With everyone from Intel touting the next generation deep learning
and machine learning as a partial basis for their Altera buy, to
webscale companies like Microsoft, Google, Baidu and others seeking ways
to boost machine learning algorithms with hardware, accelerator, and of
course, software approaches, the larger conversations tend to get lost
in the mix. For instance, what does it mean to optimize for these
codes—and what are the system design choices that seem to be the best
fits?
It may seem a bit odd to take machine learning systems guidance from
the point of view of a UC Berkeley professor who specializes in gamma
ray bursts and black holes, but when it comes to applied scientific
algorithms across massive, shifting datasets, Dr. Joshua Bloom does have
a view into the complexity—and the systems required to tackle it. This
is true both in terms of understanding the machines required to process
cosmological simulations (i.e. large-scale supercomputers) but for Bloom
and his group at Berkeley, the equal challenge lies in the tradeoffs of
that computation versus the requirements of the models. Sacrificing
accuracy for performance, scalability for complexity, memory for model
depth—the list goes on. But at the core, Bloom says, is an increased
need for machine learning systems and people building them to understand
the purpose of optimizations and apply those to both the hardware and
software (and by default, the outcomes and implementation)

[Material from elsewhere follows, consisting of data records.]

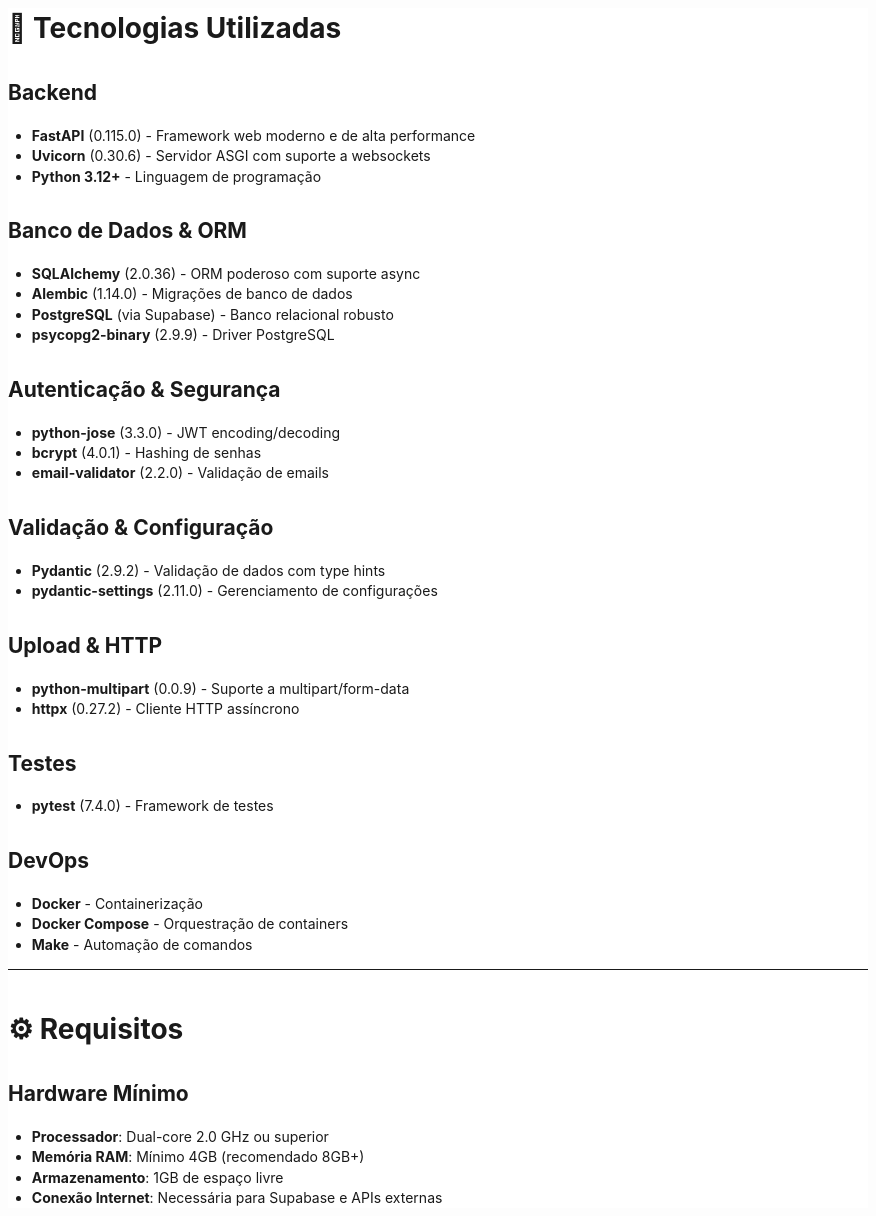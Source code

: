 
# 🔧 Tecnologias Utilizadas

## Backend
- **FastAPI** (0.115.0) - Framework web moderno e de alta performance
- **Uvicorn** (0.30.6) - Servidor ASGI com suporte a websockets
- **Python 3.12+** - Linguagem de programação

## Banco de Dados & ORM
- **SQLAlchemy** (2.0.36) - ORM poderoso com suporte async
- **Alembic** (1.14.0) - Migrações de banco de dados
- **PostgreSQL** (via Supabase) - Banco relacional robusto
- **psycopg2-binary** (2.9.9) - Driver PostgreSQL

## Autenticação & Segurança
- **python-jose** (3.3.0) - JWT encoding/decoding
- **bcrypt** (4.0.1) - Hashing de senhas
- **email-validator** (2.2.0) - Validação de emails

## Validação & Configuração
- **Pydantic** (2.9.2) - Validação de dados com type hints
- **pydantic-settings** (2.11.0) - Gerenciamento de configurações

## Upload & HTTP
- **python-multipart** (0.0.9) - Suporte a multipart/form-data
- **httpx** (0.27.2) - Cliente HTTP assíncrono

## Testes
- **pytest** (7.4.0) - Framework de testes

## DevOps
- **Docker** - Containerização
- **Docker Compose** - Orquestração de containers
- **Make** - Automação de comandos

---

# ⚙️ Requisitos

## Hardware Mínimo
- **Processador**: Dual-core 2.0 GHz ou superior
- **Memória RAM**: Mínimo 4GB (recomendado 8GB+)
- **Armazenamento**: 1GB de espaço livre
- **Conexão Internet**: Necessária para Supabase e APIs externas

Machine learning systems are alive, he says, both “influencing and
responding to their environment. At best, they’re valuable, resilient,
functioning systems composed of many imperfect parts with many weak
contracts between them, built by fallible individuals with broken
communication channels, all of whom are living a resource constrained
world that’s constantly changing, with the results being consumed by
exacting and capricious individuals.” This definition, as he told a
group at PyData Seattle, which was hosted by Microsoft, indicates what
we already know. This is hard stuff.
The difficulty lies in variability—and that variability means that there
are never any standard tradeoffs that suit any algorithms, which is
especially true since the same models, once applied to different
datasets, can change performance-wise dramatically.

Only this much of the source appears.